I went for my increasingly favorite bike ride yesterday, a loop from home out to 65th via Frobase Road, and back via Norwood. I've gotten so I can do the route in 33 minutes, which is not bad considering that my bike isn't really a road bike.
I was enjoying the fresh air and scenery, and cresting the final hill on Frobase before it intersects 65th, when I saw an old guy driving a tractor from his house out to a field. Feeling friendly and pumped up from my ride, I gave him a hearty wave. He slowed down, leaned out of his seat, and yelled "why don't you stay home?"
Well, I was non-plussed, to say the least. This was a dash of cold water on my happy little trip. Still, I was back in the mood within a couple of minutes, and completed my ride home without incident.
On reflection, I can only guess that he has seen the land around him claimed by McMansions (the stretch of 65th between Tualatin and Wilsonville has several large houses with what I call 'tax farms' on them -- the owners growing a small crop to satisfy zoning regs while allowing them to have a house with a lot of land around it), probably seen his own property taxes escalate, and is bitter.
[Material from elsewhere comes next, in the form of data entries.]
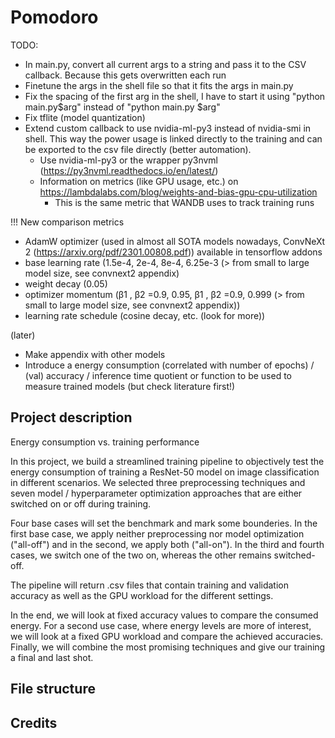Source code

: # Pomodoro

TODO: 

* In main.py, convert all current args to a string and pass it to the CSV callback. Because this gets overwritten each run
* Finetune the args in the shell file so that it fits the args in main.py
* Fix the spacing of the first arg in the shell, I have to start it using "python main.py$arg" instead of "python main.py $arg"
* Fix tflite (model quantization)
* Extend custom callback to use nvidia-ml-py3 instead of nvidia-smi in shell. This way the power usage is linked directly to the training and can be exported to the csv file directly (better automation). 
  * Use nvidia-ml-py3 or the wrapper py3nvml (https://py3nvml.readthedocs.io/en/latest/)
  * Information on metrics (like GPU usage, etc.) on https://lambdalabs.com/blog/weights-and-bias-gpu-cpu-utilization
      * This is the same metric that WANDB uses to track training runs
      
!!! New comparison metrics
- AdamW optimizer (used in almost all SOTA models nowadays, ConvNeXt 2 (https://arxiv.org/pdf/2301.00808.pdf)) available in tensorflow addons
- base learning rate (1.5e-4, 2e-4, 8e-4, 6.25e-3 (> from small to large model size, see convnext2 appendix) 
- weight decay (0.05)
- optimizer momentum (β1 , β2 =0.9, 0.95,    β1 , β2 =0.9, 0.999 (> from small to large model size, see convnext2 appendix))
- learning rate schedule (cosine decay, etc. (look for more))



(later) 
* Make appendix with other models
* Introduce a energy consumption (correlated with number of epochs) / (val) accuracy / inference time quotient or function to be used to measure trained models (but check literature first!)

## Project description

Energy consumption vs. training performance

In this project, we build a streamlined training pipeline to objectively test the energy consumption of training a ResNet-50 model on image classification in different scenarios. We selected three preprocessing techniques and seven model / hyperparameter optimization approaches that are either switched on or off during training.

Four base cases will set the benchmark and mark some bounderies. In the first base case, we apply neither preprocessing nor model optimization ("all-off") and in the second, we apply both ("all-on"). In the third and fourth cases, we switch one of the two on, whereas the other remains switched-off.

The pipeline will return .csv files that contain training and validation accuracy as well as the GPU workload for the different settings.

In the end, we will look at fixed accuracy values to compare the consumed energy. For a second use case, where energy levels are more of interest, we will look at a fixed GPU workload and compare the achieved accuracies. Finally, we will combine the most promising techniques and give our training a final and last shot.

## File structure

## Credits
It reminds me of a farmer with a dwindling plot of land in the middle of Lake Grove (offshoot of Lake Oswego). Jean and I would talk to him occasionally when we lived in the apartments there, and he was unabashedly bitter. He felt the encroaching city which was eating away at his farm was a (capital C) Communist plot, that the local government had been taken over by Reds, and generally ranted until we extricated ourselves.
I'm sympathetic, really. I don't like disruptive change in my own life, and these guys are the epitome of gradual change. Granted that the smart farmer is always evaluating new crop techniques, being a good steward of the land, and more than I have any insight into. But most of these small farm owners are members of farming families. I don't think too many folk today decide to buy a farm and start a business. So if you grew up on a farm, planned to do farming for a living, and got gobbled up by urban sprawl, well, bitter doesn't describe it by half.
My own profession is being encroached on by globalization. I hope firstly that I can continue to educate myself in a way that will keep my skills in demand as many software jobs shift overseas. I hope secondly that if I need to jump to some other job to meet the shifting demands of life, that I can do it without nursing a bitter regret.